6.22 - A little bit about leprosy

Wow. That is how I feel every day! Today my team and I drove about fourty-five minutes away to the nearest colony. Kim, the medical coordinator talked to us a little bit more today about the effects of leprosy on our way there...
(*They told us that we should never call them “lepers” but call them “leprosy affected” people, people with leprosy, or just patients as they would be in a formal medical setting. They do not want the disease to define who they are. )

Just a few years ago, it was common practice here in India to spit on those with leprosy as they sat on the side of the road. If their shadow touched you, you would beat them. If they were on the same side of the road as another individual, they would move to the other side of the street just to avoid even being close to them. Leprosy in India is looked at as God’s greatest curse and is caused by some great sin in the preearth life of this life. Today, as leprosy is understood more as a disease than a curse from God, the cruelty has lessened but they continue to be ostracized- some refuse to even look at them still.

One of our biggest jobs as volunteers is, yes, to help have their wounds treated and take care of them physically, but helping them also to know that we love them. We show them respect and love as we just look into their eyes and smile at them.

Leprosy is caused by a bacteria similar to the bacteria that is responsible for tuberculosis (which in most of them have as well).

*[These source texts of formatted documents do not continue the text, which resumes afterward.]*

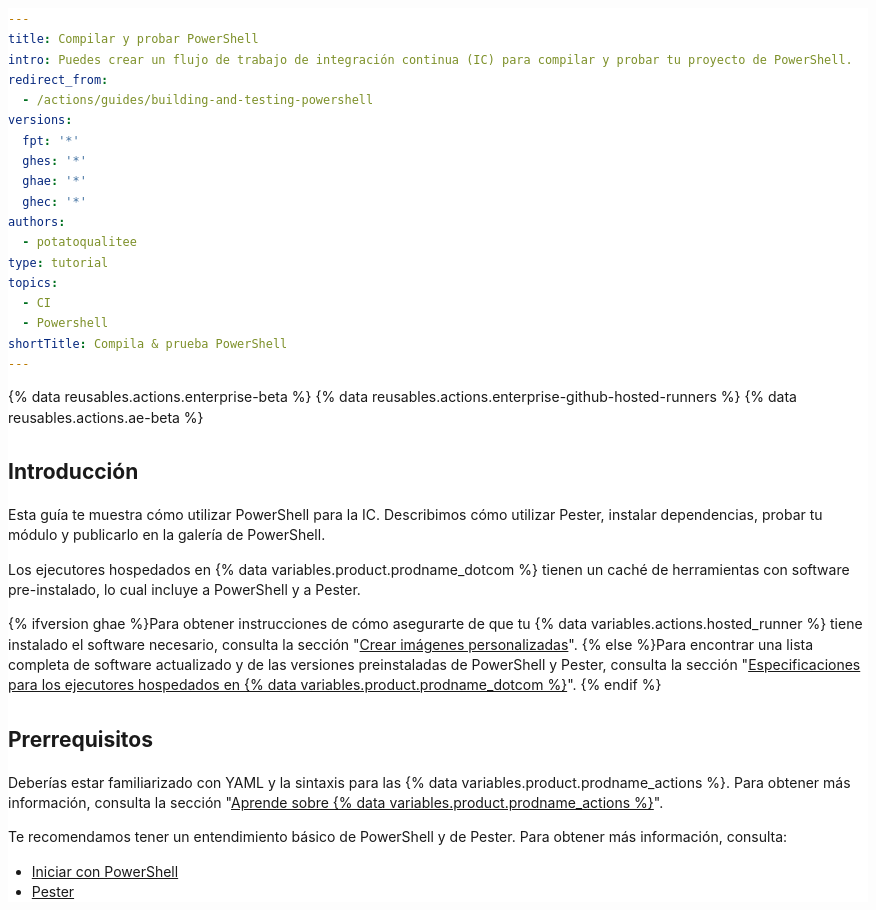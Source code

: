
 ```yaml
---
title: Compilar y probar PowerShell
intro: Puedes crear un flujo de trabajo de integración continua (IC) para compilar y probar tu proyecto de PowerShell.
redirect_from:
  - /actions/guides/building-and-testing-powershell
versions:
  fpt: '*'
  ghes: '*'
  ghae: '*'
  ghec: '*'
authors:
  - potatoqualitee
type: tutorial
topics:
  - CI
  - Powershell
shortTitle: Compila & prueba PowerShell
---
```


{% data reusables.actions.enterprise-beta %}
{% data reusables.actions.enterprise-github-hosted-runners %}
{% data reusables.actions.ae-beta %}

## Introducción

Esta guía te muestra cómo utilizar PowerShell para la IC. Describimos cómo utilizar Pester, instalar dependencias, probar tu módulo y publicarlo en la galería de PowerShell.

Los ejecutores hospedados en {% data variables.product.prodname_dotcom %} tienen un caché de herramientas con software pre-instalado, lo cual incluye a PowerShell y a Pester.

{% ifversion ghae %}Para obtener instrucciones de cómo asegurarte de que tu {% data variables.actions.hosted_runner %} tiene instalado el software necesario, consulta la sección "[Crear imágenes personalizadas](/actions/using-github-hosted-runners/creating-custom-images)".
{% else %}Para encontrar una lista completa de software actualizado y de las versiones preinstaladas de PowerShell y Pester, consulta la sección "[Especificaciones para los ejecutores hospedados en {% data variables.product.prodname_dotcom %}](/actions/reference/specifications-for-github-hosted-runners/#supported-software)".
{% endif %}

## Prerrequisitos

Deberías estar familiarizado con YAML y la sintaxis para las {% data variables.product.prodname_actions %}. Para obtener más información, consulta la sección "[Aprende sobre {% data variables.product.prodname_actions %}](/actions/learn-github-actions)".

Te recomendamos tener un entendimiento básico de PowerShell y de Pester. Para obtener más información, consulta:
- [Iniciar con PowerShell](https://docs.microsoft.com/powershell/scripting/learn/ps101/01-getting-started)
- [Pester](https://pester.dev)
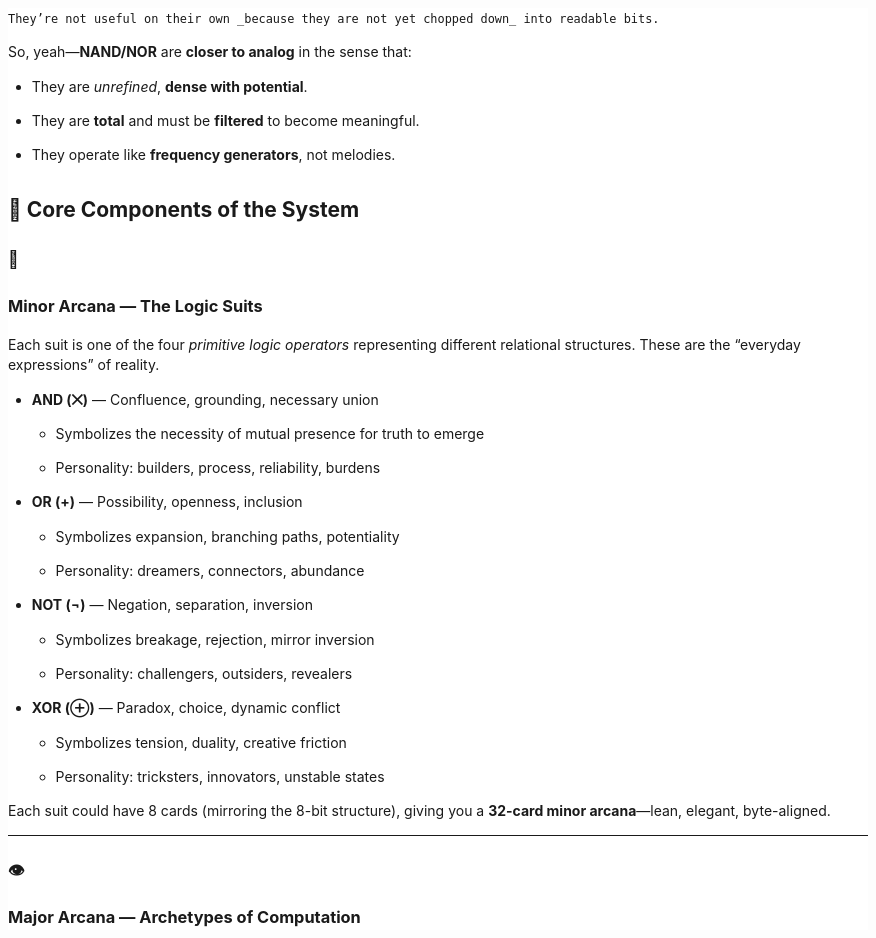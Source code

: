     They’re not useful on their own _because they are not yet chopped down_ into readable bits.
    

  

So, yeah—**NAND/NOR** are **closer to analog** in the sense that:

- They are _unrefined_, **dense with potential**.
    
- They are **total** and must be **filtered** to become meaningful.
    
- They operate like **frequency generators**, not melodies.

## **🧾 Core Components of the System**

  

### **🔢** 

### **Minor Arcana — The Logic Suits**

  

Each suit is one of the four _primitive logic operators_ representing different relational structures. These are the “everyday expressions” of reality.

- **AND (⨉)** — Confluence, grounding, necessary union
    
    - Symbolizes the necessity of mutual presence for truth to emerge
        
    - Personality: builders, process, reliability, burdens
        
    
- **OR (+)** — Possibility, openness, inclusion
    
    - Symbolizes expansion, branching paths, potentiality
        
    - Personality: dreamers, connectors, abundance
        
    
- **NOT (¬)** — Negation, separation, inversion
    
    - Symbolizes breakage, rejection, mirror inversion
        
    - Personality: challengers, outsiders, revealers
        
    
- **XOR (⊕)** — Paradox, choice, dynamic conflict
    
    - Symbolizes tension, duality, creative friction
        
    - Personality: tricksters, innovators, unstable states
        
    

  

Each suit could have 8 cards (mirroring the 8-bit structure), giving you a **32-card minor arcana**—lean, elegant, byte-aligned.

---

### **👁️** 

### **Major Arcana — Archetypes of Computation**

It is cured by a cheap antibiotic that we would be able to get from a doctor in America for under five dollars. Because of the stigma against those affected with leprosy though, the treatment needed is not available to them. The disease used to be extremely stigmatized by the government to the point that they would screen all of the citizens of India and all those that had remote traces of leprosy were out cased to a segregated colony. Today the stigmatization does not come so much from the government as it does from society in general but patients with leprosy continue to be confined to their individual colonies, separate from the rest of society.